Assignment
Please return exactly the lines from the one containing "The software located" through the end of the records, including both.

Collected data
━━━━━━━━━━━━━━━━━━━━

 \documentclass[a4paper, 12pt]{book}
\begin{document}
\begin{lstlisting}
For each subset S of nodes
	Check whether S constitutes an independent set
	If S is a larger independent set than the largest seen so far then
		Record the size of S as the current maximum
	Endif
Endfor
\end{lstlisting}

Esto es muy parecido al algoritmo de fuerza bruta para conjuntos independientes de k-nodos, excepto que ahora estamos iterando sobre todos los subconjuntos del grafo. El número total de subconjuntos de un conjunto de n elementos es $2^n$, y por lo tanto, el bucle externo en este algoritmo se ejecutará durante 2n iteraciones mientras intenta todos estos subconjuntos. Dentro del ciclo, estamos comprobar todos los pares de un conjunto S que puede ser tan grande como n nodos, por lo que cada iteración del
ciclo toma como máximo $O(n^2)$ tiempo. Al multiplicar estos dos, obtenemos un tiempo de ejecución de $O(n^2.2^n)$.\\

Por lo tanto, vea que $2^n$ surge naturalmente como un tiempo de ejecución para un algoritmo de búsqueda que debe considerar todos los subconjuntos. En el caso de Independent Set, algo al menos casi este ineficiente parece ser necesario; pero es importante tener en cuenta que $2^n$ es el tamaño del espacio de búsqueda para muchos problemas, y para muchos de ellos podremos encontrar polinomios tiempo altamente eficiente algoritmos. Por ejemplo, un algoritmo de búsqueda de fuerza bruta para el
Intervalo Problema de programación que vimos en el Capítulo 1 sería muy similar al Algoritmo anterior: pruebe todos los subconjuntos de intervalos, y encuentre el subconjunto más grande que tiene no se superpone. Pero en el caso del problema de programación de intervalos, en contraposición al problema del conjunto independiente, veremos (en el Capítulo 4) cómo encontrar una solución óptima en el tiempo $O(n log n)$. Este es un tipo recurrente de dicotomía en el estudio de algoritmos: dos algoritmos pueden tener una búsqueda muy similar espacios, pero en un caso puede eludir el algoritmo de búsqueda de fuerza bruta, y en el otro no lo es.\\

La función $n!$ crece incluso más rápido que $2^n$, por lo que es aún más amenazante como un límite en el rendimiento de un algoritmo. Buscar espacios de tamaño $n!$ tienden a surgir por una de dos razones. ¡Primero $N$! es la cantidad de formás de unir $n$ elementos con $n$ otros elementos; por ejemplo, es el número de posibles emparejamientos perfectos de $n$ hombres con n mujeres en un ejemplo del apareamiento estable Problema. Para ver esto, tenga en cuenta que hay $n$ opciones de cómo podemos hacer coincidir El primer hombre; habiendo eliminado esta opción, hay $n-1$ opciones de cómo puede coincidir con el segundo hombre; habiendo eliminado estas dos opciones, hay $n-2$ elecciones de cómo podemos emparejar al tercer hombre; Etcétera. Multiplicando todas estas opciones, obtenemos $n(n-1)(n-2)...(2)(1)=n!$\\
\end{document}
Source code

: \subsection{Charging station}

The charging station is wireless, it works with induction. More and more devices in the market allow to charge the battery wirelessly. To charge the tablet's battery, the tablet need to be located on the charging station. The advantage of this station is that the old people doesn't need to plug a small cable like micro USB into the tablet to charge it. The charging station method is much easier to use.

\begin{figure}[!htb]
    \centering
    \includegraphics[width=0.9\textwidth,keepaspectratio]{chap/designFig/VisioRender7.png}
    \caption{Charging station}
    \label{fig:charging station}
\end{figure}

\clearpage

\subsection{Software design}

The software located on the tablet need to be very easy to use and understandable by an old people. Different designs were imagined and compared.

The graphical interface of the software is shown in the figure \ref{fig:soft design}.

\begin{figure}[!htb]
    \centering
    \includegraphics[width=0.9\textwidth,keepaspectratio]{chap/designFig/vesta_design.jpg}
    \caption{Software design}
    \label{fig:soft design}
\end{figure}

━━━━━━━━━━━━━━━━━━━━

Task solution
The software located on the tablet need to be very easy to use and understandable by an old people. Different designs were imagined and compared.

The graphical interface of the software is shown in the figure \ref{fig:soft design}.

\begin{figure}[!htb]
    \centering
    \includegraphics[width=0.9\textwidth,keepaspectratio]{chap/designFig/vesta_design.jpg}
    \caption{Software design}
    \label{fig:soft design}
\end{figure}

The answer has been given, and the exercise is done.